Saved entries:
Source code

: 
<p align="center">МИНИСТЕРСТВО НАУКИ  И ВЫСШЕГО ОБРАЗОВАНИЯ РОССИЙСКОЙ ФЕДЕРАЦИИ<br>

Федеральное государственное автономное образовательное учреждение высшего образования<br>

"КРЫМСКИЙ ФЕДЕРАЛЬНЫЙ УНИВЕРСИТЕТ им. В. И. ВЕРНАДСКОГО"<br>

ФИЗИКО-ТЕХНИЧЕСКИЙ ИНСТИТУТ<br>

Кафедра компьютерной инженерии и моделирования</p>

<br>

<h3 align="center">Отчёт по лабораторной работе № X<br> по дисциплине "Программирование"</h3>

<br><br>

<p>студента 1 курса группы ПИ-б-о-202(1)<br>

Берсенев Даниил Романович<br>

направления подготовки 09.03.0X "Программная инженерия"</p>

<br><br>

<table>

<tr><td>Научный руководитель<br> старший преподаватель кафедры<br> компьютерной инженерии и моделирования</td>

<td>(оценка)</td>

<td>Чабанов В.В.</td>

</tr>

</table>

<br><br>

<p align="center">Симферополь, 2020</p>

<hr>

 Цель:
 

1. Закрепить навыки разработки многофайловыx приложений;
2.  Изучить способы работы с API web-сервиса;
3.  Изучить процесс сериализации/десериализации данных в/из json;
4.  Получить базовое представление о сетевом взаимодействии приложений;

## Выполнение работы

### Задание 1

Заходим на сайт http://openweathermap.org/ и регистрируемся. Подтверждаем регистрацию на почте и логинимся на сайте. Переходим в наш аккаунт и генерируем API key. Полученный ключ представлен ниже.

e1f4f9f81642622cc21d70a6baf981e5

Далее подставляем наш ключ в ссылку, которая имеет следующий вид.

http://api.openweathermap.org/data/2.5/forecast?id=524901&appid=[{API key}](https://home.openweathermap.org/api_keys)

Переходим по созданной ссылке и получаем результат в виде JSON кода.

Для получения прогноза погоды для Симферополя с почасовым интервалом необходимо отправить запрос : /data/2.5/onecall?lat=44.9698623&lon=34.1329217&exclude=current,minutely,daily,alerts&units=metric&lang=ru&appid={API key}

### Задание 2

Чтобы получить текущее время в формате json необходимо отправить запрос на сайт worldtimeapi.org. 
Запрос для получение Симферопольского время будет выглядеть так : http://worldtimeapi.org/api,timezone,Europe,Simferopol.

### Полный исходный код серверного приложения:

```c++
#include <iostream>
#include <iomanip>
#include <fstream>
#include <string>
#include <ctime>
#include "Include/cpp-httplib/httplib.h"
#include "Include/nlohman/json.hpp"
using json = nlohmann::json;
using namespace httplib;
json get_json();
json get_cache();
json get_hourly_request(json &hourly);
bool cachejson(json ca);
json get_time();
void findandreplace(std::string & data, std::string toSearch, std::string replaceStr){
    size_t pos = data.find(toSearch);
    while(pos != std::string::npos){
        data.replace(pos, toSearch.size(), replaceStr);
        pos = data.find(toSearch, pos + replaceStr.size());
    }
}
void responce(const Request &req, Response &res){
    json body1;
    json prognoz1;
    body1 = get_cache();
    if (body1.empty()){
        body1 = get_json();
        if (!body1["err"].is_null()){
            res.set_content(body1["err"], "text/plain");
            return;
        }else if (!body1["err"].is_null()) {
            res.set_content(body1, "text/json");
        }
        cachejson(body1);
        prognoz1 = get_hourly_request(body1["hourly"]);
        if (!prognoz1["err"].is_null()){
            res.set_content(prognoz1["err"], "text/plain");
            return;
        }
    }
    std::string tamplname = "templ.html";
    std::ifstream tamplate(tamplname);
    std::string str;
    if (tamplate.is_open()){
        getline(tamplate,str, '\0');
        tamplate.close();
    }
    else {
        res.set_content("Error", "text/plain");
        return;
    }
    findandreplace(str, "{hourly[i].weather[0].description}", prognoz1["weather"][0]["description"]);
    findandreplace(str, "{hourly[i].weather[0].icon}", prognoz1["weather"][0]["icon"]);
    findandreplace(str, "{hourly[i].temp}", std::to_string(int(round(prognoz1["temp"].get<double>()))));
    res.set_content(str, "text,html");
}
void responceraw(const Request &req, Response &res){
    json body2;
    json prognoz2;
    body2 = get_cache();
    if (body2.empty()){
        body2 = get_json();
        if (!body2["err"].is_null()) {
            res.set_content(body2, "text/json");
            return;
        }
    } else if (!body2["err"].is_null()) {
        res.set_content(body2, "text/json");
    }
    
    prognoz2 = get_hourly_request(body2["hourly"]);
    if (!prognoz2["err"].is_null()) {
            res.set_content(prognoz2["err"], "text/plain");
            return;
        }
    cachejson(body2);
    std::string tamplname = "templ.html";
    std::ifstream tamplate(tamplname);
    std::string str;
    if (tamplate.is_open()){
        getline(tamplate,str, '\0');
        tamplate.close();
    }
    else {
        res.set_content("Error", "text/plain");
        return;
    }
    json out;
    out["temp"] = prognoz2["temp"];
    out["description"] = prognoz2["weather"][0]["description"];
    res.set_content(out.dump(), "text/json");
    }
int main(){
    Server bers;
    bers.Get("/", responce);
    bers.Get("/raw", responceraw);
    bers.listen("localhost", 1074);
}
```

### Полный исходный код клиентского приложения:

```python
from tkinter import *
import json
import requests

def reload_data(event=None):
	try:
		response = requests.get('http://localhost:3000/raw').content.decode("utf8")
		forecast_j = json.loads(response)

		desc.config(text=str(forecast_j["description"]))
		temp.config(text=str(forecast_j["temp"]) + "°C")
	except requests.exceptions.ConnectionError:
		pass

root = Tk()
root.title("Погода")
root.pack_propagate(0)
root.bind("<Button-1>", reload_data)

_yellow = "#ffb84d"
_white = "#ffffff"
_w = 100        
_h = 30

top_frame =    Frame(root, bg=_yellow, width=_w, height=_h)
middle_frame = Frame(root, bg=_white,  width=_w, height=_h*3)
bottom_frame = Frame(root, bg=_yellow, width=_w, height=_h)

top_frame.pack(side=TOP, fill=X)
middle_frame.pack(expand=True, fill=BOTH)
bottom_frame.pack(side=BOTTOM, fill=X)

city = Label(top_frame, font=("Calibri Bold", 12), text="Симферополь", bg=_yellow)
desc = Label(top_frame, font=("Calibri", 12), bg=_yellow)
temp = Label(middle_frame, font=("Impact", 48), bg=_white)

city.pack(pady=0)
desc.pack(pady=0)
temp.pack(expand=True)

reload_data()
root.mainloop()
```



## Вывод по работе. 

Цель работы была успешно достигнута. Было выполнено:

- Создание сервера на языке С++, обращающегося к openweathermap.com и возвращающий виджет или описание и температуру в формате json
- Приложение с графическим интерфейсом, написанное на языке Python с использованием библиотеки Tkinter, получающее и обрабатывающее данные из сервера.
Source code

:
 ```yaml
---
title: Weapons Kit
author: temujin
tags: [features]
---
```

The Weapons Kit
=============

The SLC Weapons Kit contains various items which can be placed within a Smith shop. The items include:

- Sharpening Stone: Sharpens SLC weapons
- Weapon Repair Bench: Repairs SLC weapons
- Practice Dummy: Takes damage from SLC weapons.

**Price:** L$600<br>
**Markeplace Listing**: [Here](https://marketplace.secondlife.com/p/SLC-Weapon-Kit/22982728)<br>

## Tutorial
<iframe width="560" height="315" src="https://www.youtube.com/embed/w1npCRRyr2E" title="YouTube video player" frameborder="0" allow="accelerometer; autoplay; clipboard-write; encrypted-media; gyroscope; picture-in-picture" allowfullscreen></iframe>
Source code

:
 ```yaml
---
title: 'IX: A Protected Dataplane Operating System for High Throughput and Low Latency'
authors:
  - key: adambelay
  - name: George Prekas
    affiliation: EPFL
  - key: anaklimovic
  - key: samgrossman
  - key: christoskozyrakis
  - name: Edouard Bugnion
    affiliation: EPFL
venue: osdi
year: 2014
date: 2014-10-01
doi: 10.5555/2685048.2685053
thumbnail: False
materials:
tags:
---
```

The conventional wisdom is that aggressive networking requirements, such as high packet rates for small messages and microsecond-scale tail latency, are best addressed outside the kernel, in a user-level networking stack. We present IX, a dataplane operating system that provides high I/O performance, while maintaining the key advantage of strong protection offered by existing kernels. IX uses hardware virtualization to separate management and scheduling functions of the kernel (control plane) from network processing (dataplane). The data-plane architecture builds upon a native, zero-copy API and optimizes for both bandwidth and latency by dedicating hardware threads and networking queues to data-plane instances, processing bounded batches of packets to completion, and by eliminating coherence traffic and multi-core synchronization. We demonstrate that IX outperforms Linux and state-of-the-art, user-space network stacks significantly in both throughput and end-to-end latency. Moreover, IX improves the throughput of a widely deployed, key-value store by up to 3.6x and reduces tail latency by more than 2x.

> [THE TASK]:
Go through the records above and copy every line holding the word "center".

> [ANSWER SECTION]:
<p align="center">МИНИСТЕРСТВО НАУКИ  И ВЫСШЕГО ОБРАЗОВАНИЯ РОССИЙСКОЙ ФЕДЕРАЦИИ<br>
<h3 align="center">Отчёт по лабораторной работе № X<br> по дисциплине "Программирование"</h3>
<p align="center">Симферополь, 2020</p>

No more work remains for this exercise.